С первых дней президентства Медведев напомнил о второй стороне тождества «безопасность/свобода». Но за это европейское уравнение ему в первый же президентский август пришлось воевать. А победа над Грузией (и косвенно над США) с последовавшей перекройкой карты Кавказа перекинула нас в поле новых рисков – глобальной стратегии, которой у нас нет.
Купание символичного коня
Прошлое десятилетие отсюда видится как докризисная жизнь: мирная, несмотря на Басаева, Ходорковского и Кавказ. Путин стал в ряд национальных символов, похожий на позднего де Голля – из лидера нации ставшего ее привычкой. Француз конца века не мог описать свою жизнь, не поминая – добром или злом – Генерала. Де Голль, всемирно известный носатый символ «Сражающейся Франции», стал мифом галльского сопротивления... в халате и тапочках, на дому. И точно так же для нас приход Миллениума в Россию это навсегда. Теперь мы у телевизора и – Путин там. В отличие от галльского, наш символ сопротивления спортивен – еще раз включи телевизор! Но помнит Путин о риске превратиться в свой сиквел – с гламурным купанием коня в горных струях, плебсу на потеху? Став народным кредо, нельзя ни забавлять, ни меняться. Обсуждение Путина, заметим, соскальзывает из политики в историографию. Ну а что исторические «лица России» трудятся простыми премьерами, на то мы – народ-первопроходец.

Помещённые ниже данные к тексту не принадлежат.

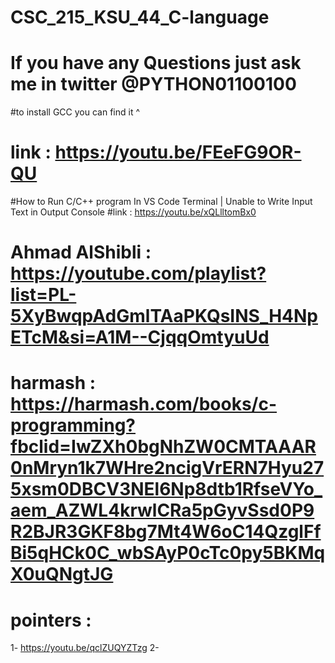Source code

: # CSC_215_KSU_44_C-language
# If you have any Questions just ask me in twitter @PYTHON01100100 
#to install GCC you can find it ^
# link : https://youtu.be/FEeFG9OR-QU
#How to Run C/C++ program In VS Code Terminal | Unable to Write Input Text in Output Console
#link : https://youtu.be/xQLlltomBx0

# Ahmad AlShibli : https://youtube.com/playlist?list=PL-5XyBwqpAdGmlTAaPKQsINS_H4NpETcM&si=A1M--CjqqOmtyuUd


# harmash : https://harmash.com/books/c-programming?fbclid=IwZXh0bgNhZW0CMTAAAR0nMryn1k7WHre2ncigVrERN7Hyu275xsm0DBCV3NEl6Np8dtb1RfseVYo_aem_AZWL4krwlCRa5pGyvSsd0P9R2BJR3GKF8bg7Mt4W6oC14QzglFfBi5qHCk0C_wbSAyP0cTc0py5BKMqX0uQNgtJG

# pointers : 
1- https://youtu.be/qclZUQYZTzg
2- 
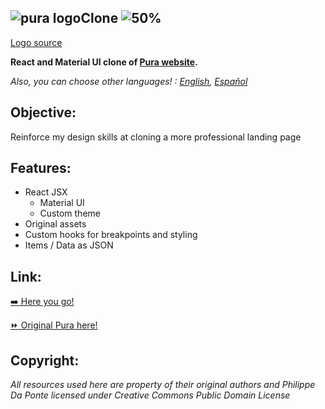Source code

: ## ![pura logo](https://uploads-ssl.webflow.com/5942027145541375fd9eaa52/594442fdbec15a6c5ec80fa9_pura.png)Clone ![50%](https://progress-bar.dev/50)

[Logo source](https://uploads-ssl.webflow.com/5942027145541375fd9eaa52/594442fdbec15a6c5ec80fa9_pura.png)

**React and Material UI clone of [Pura website](http://puraland.webflow.io/).**

_Also, you can choose other languages! : [English](README.md), [Español](README.es.md)_

## Objective:

Reinforce my design skills at cloning a more professional landing
page

## Features:

- React JSX
  - Material UI
  - Custom theme
- Original assets
- Custom hooks for breakpoints and styling
- Items / Data as JSON

## Link:

[:arrow_right: Here you go!](https://pura-clone.vercel.app/)

[:fast_forward: Original Pura here!](http://puraland.webflow.io/)

## Copyright:

_All resources used here are property of their original authors and Philippe Da Ponte licensed under Creative Commons Public Domain License_
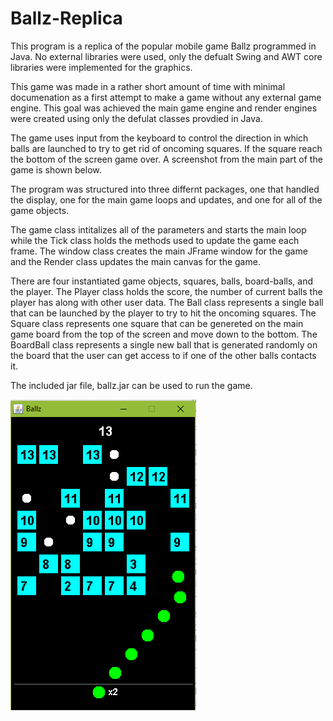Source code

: # Ballz-Replica

This program is a replica of the popular mobile game Ballz programmed in Java. No external libraries were used, only the defualt Swing and AWT core libraries were implemented for the graphics. 

This game was made in a rather short amount of time with minimal documenation as a first attempt to make a game without any external game engine. This goal was achieved the main game engine and render engines were created using only the defulat classes provdied in Java. 

The game uses input from the keyboard to control the direction in which balls are launched to try to get rid of oncoming squares. If the square reach the bottom of the screen game over. A screenshot from the main part of the game is shown below.

The program was structured into three differnt packages, one that handled the display, one for the main game loops and updates, and one for all of the game objects. 

The game class intitalizes all of the parameters and starts the main loop while the Tick class holds the methods used to update the game each frame. The window class creates the main JFrame window for the game and the Render class updates the main canvas for the game.

There are four instantiated game objects, squares, balls, board-balls, and the player. The Player class holds the score, the number of current balls the player has along with other user data. The Ball class represents a single ball that can be launched by the player to try to hit the oncoming squares. The Square class represents one square that can be genereted on the main game board from the top of the screen and move down to the bottom. The BoardBall class represents a single new ball that is generated randomly on the board that the user can get access to if one of the other balls contacts it. 

The included jar file, ballz.jar can be used to run the game. 

![alt text](https://github.com/BenDaMan88/Ballz-Replica/blob/master/Game_Screen.PNG)
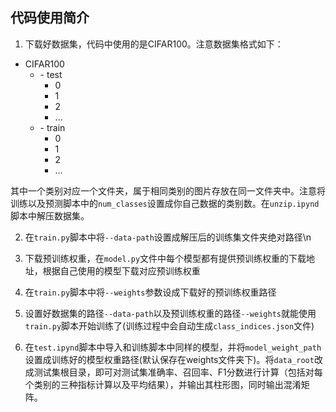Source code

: ## 代码使用简介
1. 下载好数据集，代码中使用的是CIFAR100。注意数据集格式如下：
- CIFAR100
	- \- test
    	- 0
        - 1
        - 2
        - …
     - \- train
    	- 0
        - 1
        - 2
        - …

其中一个类别对应一个文件夹，属于相同类别的图片存放在同一文件夹中。注意将训练以及预测脚本中的`num_classes`设置成你自己数据的类别数。在`unzip.ipynd`脚本中解压数据集。

2. 在`train.py`脚本中将`--data-path`设置成解压后的训练集文件夹绝对路径\n

3. 下载预训练权重，在`model.py`文件中每个模型都有提供预训练权重的下载地址，根据自己使用的模型下载对应预训练权重

4. 在`train.py`脚本中将`--weights`参数设成下载好的预训练权重路径

5. 设置好数据集的路径`--data-path`以及预训练权重的路径`--weights`就能使用`train.py`脚本开始训练了(训练过程中会自动生成`class_indices.json`文件)

6. 在`test.ipynd`脚本中导入和训练脚本中同样的模型，并将`model_weight_path`设置成训练好的模型权重路径(默认保存在weights文件夹下)。将`data_root`改成测试集根目录，即可对测试集准确率、召回率、F1分数进行计算（包括对每个类别的三种指标计算以及平均结果），并输出其柱形图，同时输出混淆矩阵。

Главный из упреков Путину не поставишь ему в вину – шок 1999 года, травма триумфа. В политике обесценилось все, кроме первых призов. Тут-то обозначилась беда с мыслящими людьми. Не с нехваткой их, но с их неспособностью проработать собственный опыт. Так и не бросив Путину интеллектуальный вызов, умы закисли в сонливой ненависти. За ними всхрапнули в триумфах умы триумфаторов, пробуждаясь, лишь если стибрить чего. По-деголлевски Путин махнул на все рукой: пускай тупят да воруют, только бы дом не сожгли! Медведеву этот изящно-брезгливый жест не дается – в воздухе летают слишком тяжелые гидроагрегаты. Если верить главе Ростехнадзора Николаю Кутьину, «полторы тысячи тонн весом второй гидроагрегат вопреки законам физики поднялся в воздух и летал. ┘Ученые теперь испытывают внутренний ужас от того, что законы физики были нарушены». И физику разворовали, б...ди!

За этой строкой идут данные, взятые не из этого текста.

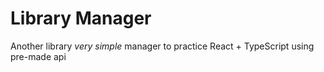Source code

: # Library Manager

Another library _very simple_ manager to practice React + TypeScript using pre-made api
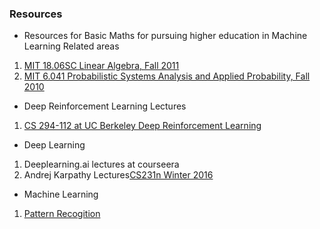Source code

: ### Resources
* Resources for Basic Maths for pursuing higher education in Machine Learning Related areas
1. [MIT 18.06SC Linear Algebra, Fall 2011](https://www.youtube.com/playlist?list=PL221E2BBF13BECF6C)   
2. [MIT 6.041 Probabilistic Systems Analysis and Applied Probability, Fall 2010](https://www.youtube.com/playlist?list=PLUl4u3cNGP60A3XMwZ5sep719_nh95qOe)
* Deep Reinforcement Learning Lectures
1. [CS 294-112 at UC Berkeley Deep Reinforcement Learning](https://www.youtube.com/playlist?list=PLkFD6_40KJIxJMR-j5A1mkxK26gh_qg37)
* Deep Learning  
1. Deeplearning.ai lectures at courseera
2. Andrej Karpathy Lectures[CS231n Winter 2016](https://www.youtube.com/playlist?list=PLkt2uSq6rBVctENoVBg1TpCC7OQi31AlC)  

* Machine Learning
1. [Pattern Recogition](https://www.youtube.com/playlist?list=PLbMVogVj5nJSlpmy0ni_5-RgbseafOViy)
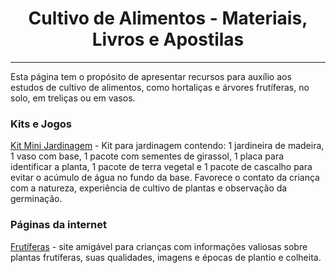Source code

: <h1 align="center">Cultivo de Alimentos - Materiais, Livros e Apostilas</h1>

---

Esta página tem o propósito de apresentar recursos para auxílio aos estudos de cultivo de alimentos, como hortaliças e árvores frutíferas, no solo, em treliças ou em vasos.

### Kits e Jogos

[Kit Mini Jardinagem](https://brinqueduquebrinquedos.com.br/produtos/kit-mini-jardinagem/) - Kit para jardinagem contendo: 1 jardineira de madeira, 1 vaso com base, 1 pacote com sementes de girassol, 1 placa para identificar a planta, 1 pacote de terra vegetal e 1 pacote de cascalho para evitar o acúmulo de água no fundo da base. Favorece o contato da criança com a natureza, experiência de cultivo de plantas e observação da germinação.

### Páginas da internet

[Frutíferas](https://www.frutiferas.com.br/) - site amigável para crianças com informações valiosas sobre plantas frutíferas, suas qualidades, imagens e épocas de plantio e colheita.
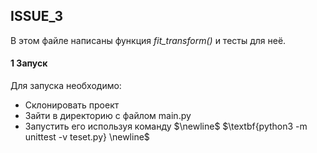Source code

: ## ISSUE_3

В этом файле написаны функция $\textit{fit\_transform()}$ и тесты для неё.

#### 1 Запуск

Для запуска необходимо:
* Склонировать проект
* Зайти в директорию с файлом main.py
* Запустить его используя команду $\newline$ $\textbf{python3 -m unittest -v teset.py} \newline$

О путинском большинстве часто говорят как о «деполитизированном», а ведь это не так. Большинство специфически остро политизировалось Путиным, и цифра доверия ему – дань символу политической веры. Но верующие практичны, они не символисты. Цифра доверия Медведеву ниже, прозаичнее, а сам он рубит военной прозой: «Не ради каких-то геополитических результатов, побед – это все мусор. Главная ценность – это человеческая жизнь. И не ради того, чтобы проводить в жизнь какие-то принципы, а ради того, чтобы наши люди жили нормально – жили человеческой жизнью, были здоровы, чтобы они не находились под ударом врагов, в прицеле или перекрестье автомата». Нормальность – новая ценность, выдвигающая другой ряд задач. Медведевские 50–60% – более трезвая оценка путинским большинством самих себя. Таков наш рейтинг самооценки накануне Десятых: вроде справимся, да кто знает?
Чувствуя себя в безопасности Нулевых, страна размечталась было, требуя продолжений. Но проваленную в 1991-м европеизацию кому-то надо идти доделывать. Для этого путинской России больше не подходил Путин, и он первый это понял. (В политике иногда важно догадаться первым!) Создавший страну, какой не было до него, внутри России он успел сделать мало. Потребовался выдающийся президент, и Путин рискнул уступить Медведеву этот шанс. Медведев расталкивает грезящих о величии, те упираются, тянут на себя одеяло, смотрят докризисные сны. Впрочем, и одеяло нам только снится – его украли. Звонят с Саяно-Шушенской ГЭС – ступай встречать Десятые годы! Но встречать не идут, и те выехали за нами.